WORK TO BE COMPLETED. Tally the lines of the records that contain the string "begin", then give the total and nothing more.

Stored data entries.
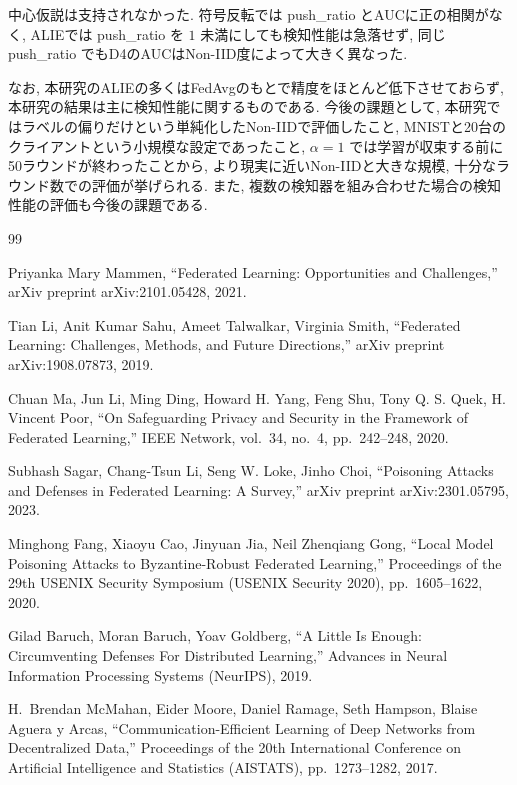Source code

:\documentclass[a4j, twocolumn, dvipdfmx]{jsarticle}
\newcommand{\PushRatio}{\textrm{push\_ratio}}
\begin{document}
中心仮説は支持されなかった. 符号反転では \PushRatio{} とAUCに正の相関がなく, ALIEでは \PushRatio{} を $1$ 未満にしても検知性能は急落せず, 同じ \PushRatio{} でもD4のAUCはNon-IID度によって大きく異なった.

なお, 本研究のALIEの多くはFedAvgのもとで精度をほとんど低下させておらず, 本研究の結果は主に検知性能に関するものである. 今後の課題として, 本研究ではラベルの偏りだけという単純化したNon-IIDで評価したこと, MNISTと20台のクライアントという小規模な設定であったこと, $\alpha=1$ では学習が収束する前に50ラウンドが終わったことから, より現実に近いNon-IIDと大きな規模, 十分なラウンド数での評価が挙げられる. また, 複数の検知器を組み合わせた場合の検知性能の評価も今後の課題である.

\clearpage
\begin{thebibliography}{99}

Priyanka Mary Mammen,
``Federated Learning: Opportunities and Challenges,''
arXiv preprint arXiv:2101.05428, 2021.

Tian Li, Anit Kumar Sahu, Ameet Talwalkar, Virginia Smith,
``Federated Learning: Challenges, Methods, and Future Directions,''
arXiv preprint arXiv:1908.07873, 2019.

Chuan Ma, Jun Li, Ming Ding, Howard H. Yang, Feng Shu, Tony Q. S. Quek, H. Vincent Poor,
``On Safeguarding Privacy and Security in the Framework of Federated Learning,''
IEEE Network, vol.~34, no.~4, pp.~242--248, 2020.

Subhash Sagar, Chang-Tsun Li, Seng W. Loke, Jinho Choi,
``Poisoning Attacks and Defenses in Federated Learning: A Survey,''
arXiv preprint arXiv:2301.05795, 2023.

Minghong Fang, Xiaoyu Cao, Jinyuan Jia, Neil Zhenqiang Gong,
``Local Model Poisoning Attacks to Byzantine-Robust Federated Learning,''
Proceedings of the 29th USENIX Security Symposium (USENIX Security 2020),
pp.~1605--1622, 2020.

Gilad Baruch, Moran Baruch, Yoav Goldberg,
``A Little Is Enough: Circumventing Defenses For Distributed Learning,''
Advances in Neural Information Processing Systems (NeurIPS), 2019.

H.~Brendan McMahan, Eider Moore, Daniel Ramage, Seth Hampson, Blaise Aguera y Arcas,
``Communication-Efficient Learning of Deep Networks from Decentralized Data,''
Proceedings of the 20th International Conference on Artificial Intelligence and Statistics (AISTATS),
pp.~1273--1282, 2017.


\end{thebibliography}
\end{document}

EXERCISE ANSWER. 2